- _Dataset entries_:

- - -

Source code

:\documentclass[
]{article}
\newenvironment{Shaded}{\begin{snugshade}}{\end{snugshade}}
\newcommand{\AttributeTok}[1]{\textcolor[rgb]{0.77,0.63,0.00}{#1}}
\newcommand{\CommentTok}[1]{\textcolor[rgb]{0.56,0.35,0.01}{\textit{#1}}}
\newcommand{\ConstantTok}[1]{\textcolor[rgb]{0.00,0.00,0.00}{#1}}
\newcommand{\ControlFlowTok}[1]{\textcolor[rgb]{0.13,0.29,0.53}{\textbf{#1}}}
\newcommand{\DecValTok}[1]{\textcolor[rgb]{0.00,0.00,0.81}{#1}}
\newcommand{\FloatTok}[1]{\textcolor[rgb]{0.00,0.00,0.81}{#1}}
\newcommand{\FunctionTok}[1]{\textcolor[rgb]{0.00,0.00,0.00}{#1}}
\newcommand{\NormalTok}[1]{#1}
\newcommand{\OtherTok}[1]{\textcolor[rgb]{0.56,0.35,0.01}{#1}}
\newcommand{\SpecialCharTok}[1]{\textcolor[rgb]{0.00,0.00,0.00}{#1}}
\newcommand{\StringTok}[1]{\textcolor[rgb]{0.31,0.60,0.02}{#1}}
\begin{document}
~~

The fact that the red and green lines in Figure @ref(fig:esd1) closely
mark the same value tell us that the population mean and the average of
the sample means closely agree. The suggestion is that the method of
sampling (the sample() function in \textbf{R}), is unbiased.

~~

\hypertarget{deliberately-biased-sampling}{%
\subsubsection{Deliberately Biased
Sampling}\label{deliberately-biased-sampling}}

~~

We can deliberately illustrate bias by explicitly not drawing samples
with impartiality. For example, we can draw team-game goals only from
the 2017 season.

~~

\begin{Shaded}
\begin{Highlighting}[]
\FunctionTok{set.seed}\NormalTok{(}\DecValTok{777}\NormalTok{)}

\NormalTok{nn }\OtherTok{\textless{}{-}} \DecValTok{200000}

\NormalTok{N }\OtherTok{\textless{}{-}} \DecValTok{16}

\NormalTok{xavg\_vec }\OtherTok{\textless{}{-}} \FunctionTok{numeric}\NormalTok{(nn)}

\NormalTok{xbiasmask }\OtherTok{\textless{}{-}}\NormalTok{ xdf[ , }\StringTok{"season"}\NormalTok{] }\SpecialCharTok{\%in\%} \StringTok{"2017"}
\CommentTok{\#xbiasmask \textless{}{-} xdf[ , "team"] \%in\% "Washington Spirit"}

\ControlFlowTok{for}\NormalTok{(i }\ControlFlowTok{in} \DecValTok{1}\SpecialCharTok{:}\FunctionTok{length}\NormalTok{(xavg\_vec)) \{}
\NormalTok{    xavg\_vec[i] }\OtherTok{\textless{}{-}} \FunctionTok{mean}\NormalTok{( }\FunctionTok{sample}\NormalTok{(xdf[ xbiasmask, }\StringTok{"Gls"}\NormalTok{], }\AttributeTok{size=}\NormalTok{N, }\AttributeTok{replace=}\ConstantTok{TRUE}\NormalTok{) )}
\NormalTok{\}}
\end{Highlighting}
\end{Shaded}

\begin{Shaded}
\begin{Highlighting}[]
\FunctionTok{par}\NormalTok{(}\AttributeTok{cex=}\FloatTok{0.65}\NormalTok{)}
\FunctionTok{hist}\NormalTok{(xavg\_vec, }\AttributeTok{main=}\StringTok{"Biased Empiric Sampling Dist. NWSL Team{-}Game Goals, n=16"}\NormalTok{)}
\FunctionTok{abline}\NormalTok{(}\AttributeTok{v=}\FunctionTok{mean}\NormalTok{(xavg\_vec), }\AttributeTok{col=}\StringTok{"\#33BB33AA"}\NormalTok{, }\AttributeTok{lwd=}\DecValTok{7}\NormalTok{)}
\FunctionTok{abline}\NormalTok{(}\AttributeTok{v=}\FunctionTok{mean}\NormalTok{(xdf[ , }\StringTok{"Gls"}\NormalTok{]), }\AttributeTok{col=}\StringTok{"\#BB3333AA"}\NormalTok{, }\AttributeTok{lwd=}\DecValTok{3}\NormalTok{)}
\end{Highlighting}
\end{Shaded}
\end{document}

- - -

- _THE PROBLEM_: Go through the data above and repeat all of it exactly.

- _SOLVED PROBLEM_:
Source code

:\documentclass[
]{article}
\newenvironment{Shaded}{\begin{snugshade}}{\end{snugshade}}
\newcommand{\AttributeTok}[1]{\textcolor[rgb]{0.77,0.63,0.00}{#1}}
\newcommand{\CommentTok}[1]{\textcolor[rgb]{0.56,0.35,0.01}{\textit{#1}}}
\newcommand{\ConstantTok}[1]{\textcolor[rgb]{0.00,0.00,0.00}{#1}}
\newcommand{\ControlFlowTok}[1]{\textcolor[rgb]{0.13,0.29,0.53}{\textbf{#1}}}
\newcommand{\DecValTok}[1]{\textcolor[rgb]{0.00,0.00,0.81}{#1}}
\newcommand{\FloatTok}[1]{\textcolor[rgb]{0.00,0.00,0.81}{#1}}
\newcommand{\FunctionTok}[1]{\textcolor[rgb]{0.00,0.00,0.00}{#1}}
\newcommand{\NormalTok}[1]{#1}
\newcommand{\OtherTok}[1]{\textcolor[rgb]{0.56,0.35,0.01}{#1}}
\newcommand{\SpecialCharTok}[1]{\textcolor[rgb]{0.00,0.00,0.00}{#1}}
\newcommand{\StringTok}[1]{\textcolor[rgb]{0.31,0.60,0.02}{#1}}
\begin{document}
~~

The fact that the red and green lines in Figure @ref(fig:esd1) closely
mark the same value tell us that the population mean and the average of
the sample means closely agree. The suggestion is that the method of
sampling (the sample() function in \textbf{R}), is unbiased.

~~

\hypertarget{deliberately-biased-sampling}{%
\subsubsection{Deliberately Biased
Sampling}\label{deliberately-biased-sampling}}

~~

We can deliberately illustrate bias by explicitly not drawing samples
with impartiality. For example, we can draw team-game goals only from
the 2017 season.

~~

\begin{Shaded}
\begin{Highlighting}[]
\FunctionTok{set.seed}\NormalTok{(}\DecValTok{777}\NormalTok{)}

\NormalTok{nn }\OtherTok{\textless{}{-}} \DecValTok{200000}

\NormalTok{N }\OtherTok{\textless{}{-}} \DecValTok{16}

\NormalTok{xavg\_vec }\OtherTok{\textless{}{-}} \FunctionTok{numeric}\NormalTok{(nn)}

\NormalTok{xbiasmask }\OtherTok{\textless{}{-}}\NormalTok{ xdf[ , }\StringTok{"season"}\NormalTok{] }\SpecialCharTok{\%in\%} \StringTok{"2017"}
\CommentTok{\#xbiasmask \textless{}{-} xdf[ , "team"] \%in\% "Washington Spirit"}

\ControlFlowTok{for}\NormalTok{(i }\ControlFlowTok{in} \DecValTok{1}\SpecialCharTok{:}\FunctionTok{length}\NormalTok{(xavg\_vec)) \{}
\NormalTok{    xavg\_vec[i] }\OtherTok{\textless{}{-}} \FunctionTok{mean}\NormalTok{( }\FunctionTok{sample}\NormalTok{(xdf[ xbiasmask, }\StringTok{"Gls"}\NormalTok{], }\AttributeTok{size=}\NormalTok{N, }\AttributeTok{replace=}\ConstantTok{TRUE}\NormalTok{) )}
\NormalTok{\}}
\end{Highlighting}
\end{Shaded}

\begin{Shaded}
\begin{Highlighting}[]
\FunctionTok{par}\NormalTok{(}\AttributeTok{cex=}\FloatTok{0.65}\NormalTok{)}
\FunctionTok{hist}\NormalTok{(xavg\_vec, }\AttributeTok{main=}\StringTok{"Biased Empiric Sampling Dist. NWSL Team{-}Game Goals, n=16"}\NormalTok{)}
\FunctionTok{abline}\NormalTok{(}\AttributeTok{v=}\FunctionTok{mean}\NormalTok{(xavg\_vec), }\AttributeTok{col=}\StringTok{"\#33BB33AA"}\NormalTok{, }\AttributeTok{lwd=}\DecValTok{7}\NormalTok{)}
\FunctionTok{abline}\NormalTok{(}\AttributeTok{v=}\FunctionTok{mean}\NormalTok{(xdf[ , }\StringTok{"Gls"}\NormalTok{]), }\AttributeTok{col=}\StringTok{"\#BB3333AA"}\NormalTok{, }\AttributeTok{lwd=}\DecValTok{3}\NormalTok{)}
\end{Highlighting}
\end{Shaded}
\end{document}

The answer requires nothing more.